#### What the task asks:
Copy exactly every line below, from the first through the one that contains "systeeminstellingen ‘CommissieFactuurTemplateDebNr’ en", and skip all pictures.

#### Extracted entries:
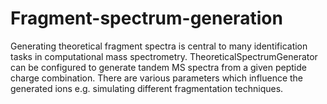 # Fragment-spectrum-generation
Generating theoretical fragment spectra is central to many identification tasks in computational mass spectrometry. TheoreticalSpectrumGenerator can be configured to generate tandem MS spectra from a given peptide charge combination. There are various parameters which influence the generated ions e.g. simulating different fragmentation techniques.
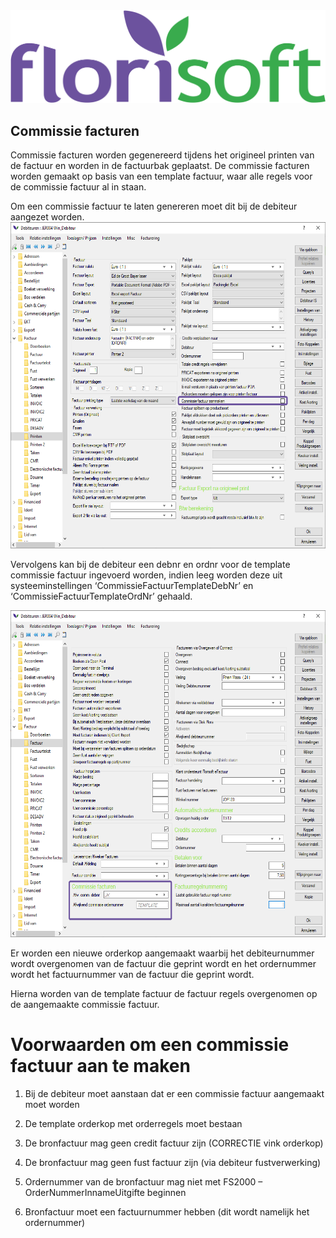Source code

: <img src="../../fslogo.png"/>

## **Commissie facturen**

Commissie facturen worden gegenereerd tijdens het origineel printen van
de factuur en worden in de factuurbak geplaatst. De commissie facturen
worden gemaakt op basis van een template factuur, waar alle regels voor
de commissie factuur al in staan.

Om een commissie factuur te laten genereren moet dit bij de debiteur
aangezet worden.  
<img src=".Commissie facturen\media\image1.png" style="width:6.26806in;height:5.44236in" />

Vervolgens kan bij de debiteur een debnr en ordnr voor de template
commissie factuur ingevoerd worden, indien leeg worden deze uit
systeeminstellingen ‘CommissieFactuurTemplateDebNr’ en
‘CommissieFactuurTemplateOrdNr’ gehaald.

<img src=".Commissie facturen\media\image2.png" style="width:6.26806in;height:5.44236in" />

Er worden een nieuwe orderkop aangemaakt waarbij het debiteurnummer
wordt overgenomen van de factuur die geprint wordt en het ordernummer
wordt het factuurnummer van de factuur die geprint wordt.

Hierna worden van de template factuur de factuur regels overgenomen op
de aangemaakte commissie factuur.

# Voorwaarden om een commissie factuur aan te maken

1.  Bij de debiteur moet aanstaan dat er een commissie factuur
    aangemaakt moet worden

2.  De template orderkop met orderregels moet bestaan

3.  De bronfactuur mag geen credit factuur zijn (CORRECTIE vink
    orderkop)

4.  De bronfactuur mag geen fust factuur zijn (via debiteur
    fustverwerking)

5.  Ordernummer van de bronfactuur mag niet met FS2000 –
    OrderNummerInnameUitgifte beginnen

6.  Bronfactuur moet een factuurnummer hebben (dit wordt namelijk het
    ordernummer)
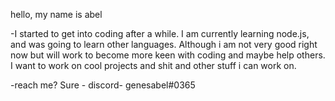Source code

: hello, my name is abel




-I started to get into coding after a while. I am currently learning node.js, and was going to learn other languages. Although i am not very good right now but will work to become more keen with coding and maybe help others. I want to work on cool projects and shit and other stuff i can work on.





-reach me? Sure - discord- genesabel#0365
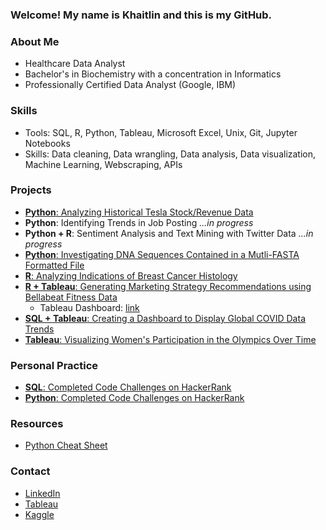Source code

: ### Welcome! My name is Khaitlin and this is my GitHub.

### About Me
- Healthcare Data Analyst
- Bachelor's in Biochemistry with a concentration in Informatics
- Professionally Certified Data Analyst (Google, IBM)

### Skills
- Tools: SQL, R, Python, Tableau, Microsoft Excel, Unix, Git, Jupyter Notebooks
- Skills: Data cleaning, Data wrangling, Data analysis, Data visualization, Machine Learning, Webscraping, APIs

### Projects
- [**Python**: Analyzing Historical Tesla Stock/Revenue Data](https://www.kaggle.com/code/khaitlinbernaldez/analyzing-historical-tesla-stock-revenue-data/notebook)
- **Python**: Identifying Trends in Job Posting *...in progress*
- **Python + R**: Sentiment Analysis and Text Mining with Twitter Data *...in progress*
- [**Python**: Investigating DNA Sequences Contained in a Mutli-FASTA Formatted File](https://github.com/khaitmb/Python-for-Genomic-Data-Science/blob/main/README.md)
- [**R**: Analyzing Indications of Breast Cancer Histology](https://www.kaggle.com/code/khaitlinbernaldez/eda-breast-cancer-histology/notebook?scriptVersionId=98209925)
- [**R + Tableau**: Generating Marketing Strategy Recommendations using Bellabeat Fitness Data](https://www.kaggle.com/code/khaitlinbernaldez/bellabeat-fitness-case-study?scriptVersionId=92026763)
  - Tableau Dashboard: [link](https://public.tableau.com/app/profile/khaitlin.bernaldez8111/viz/CapstoneBellabeatFitnessUsageTrends/UsageTrends2)
- [**SQL + Tableau**: Creating a Dashboard to Display Global COVID Data Trends](https://github.com/khaitmb/Global-Covid-Data)
- [**Tableau**: Visualizing Women's Participation in the Olympics Over Time](https://public.tableau.com/app/profile/khaitlin.bernaldez/viz/WomenintheOlympics_16467230855410/Dashboard12)

### Personal Practice
- [**SQL**: Completed Code Challenges on HackerRank](https://github.com/khaitmb/HackerRank_Solutions)
- [**Python**: Completed Code Challenges on HackerRank](https://github.com/khaitmb/Python_HackerRank_Solutions/tree/main)

### Resources
- [Python Cheat Sheet](https://github.com/khaitmb/Python-Cheat-Sheet)

### Contact
- [LinkedIn](https://www.linkedin.com/in/khaitlin-bernaldez-9571261b0)
- [Tableau](https://public.tableau.com/app/profile/khaitlin.bernaldez#!/?newProfile=&activeTab=0)
- [Kaggle](https://www.kaggle.com/khaitlinbernaldez)


<!---
khaitmb/khaitmb is a ✨ special ✨ repository because its `README.md` (this file) appears on your GitHub profile.
You can click the Preview link to take a look at your changes.
--->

#### Output of the exercise:
 # Fragment-spectrum-generation
Generating theoretical fragment spectra is central to many identification tasks in computational mass spectrometry. TheoreticalSpectrumGenerator can be configured to generate tandem MS spectra from a given peptide charge combination. There are various parameters which influence the generated ions e.g. simulating different fragmentation techniques.
Source code

: <img src="../../fslogo.png"/>

## **Commissie facturen**

Commissie facturen worden gegenereerd tijdens het origineel printen van
de factuur en worden in de factuurbak geplaatst. De commissie facturen
worden gemaakt op basis van een template factuur, waar alle regels voor
de commissie factuur al in staan.

Om een commissie factuur te laten genereren moet dit bij de debiteur
aangezet worden.  
<img src=".Commissie facturen\media\image1.png" style="width:6.26806in;height:5.44236in" />

Vervolgens kan bij de debiteur een debnr en ordnr voor de template
commissie factuur ingevoerd worden, indien leeg worden deze uit
systeeminstellingen ‘CommissieFactuurTemplateDebNr’ en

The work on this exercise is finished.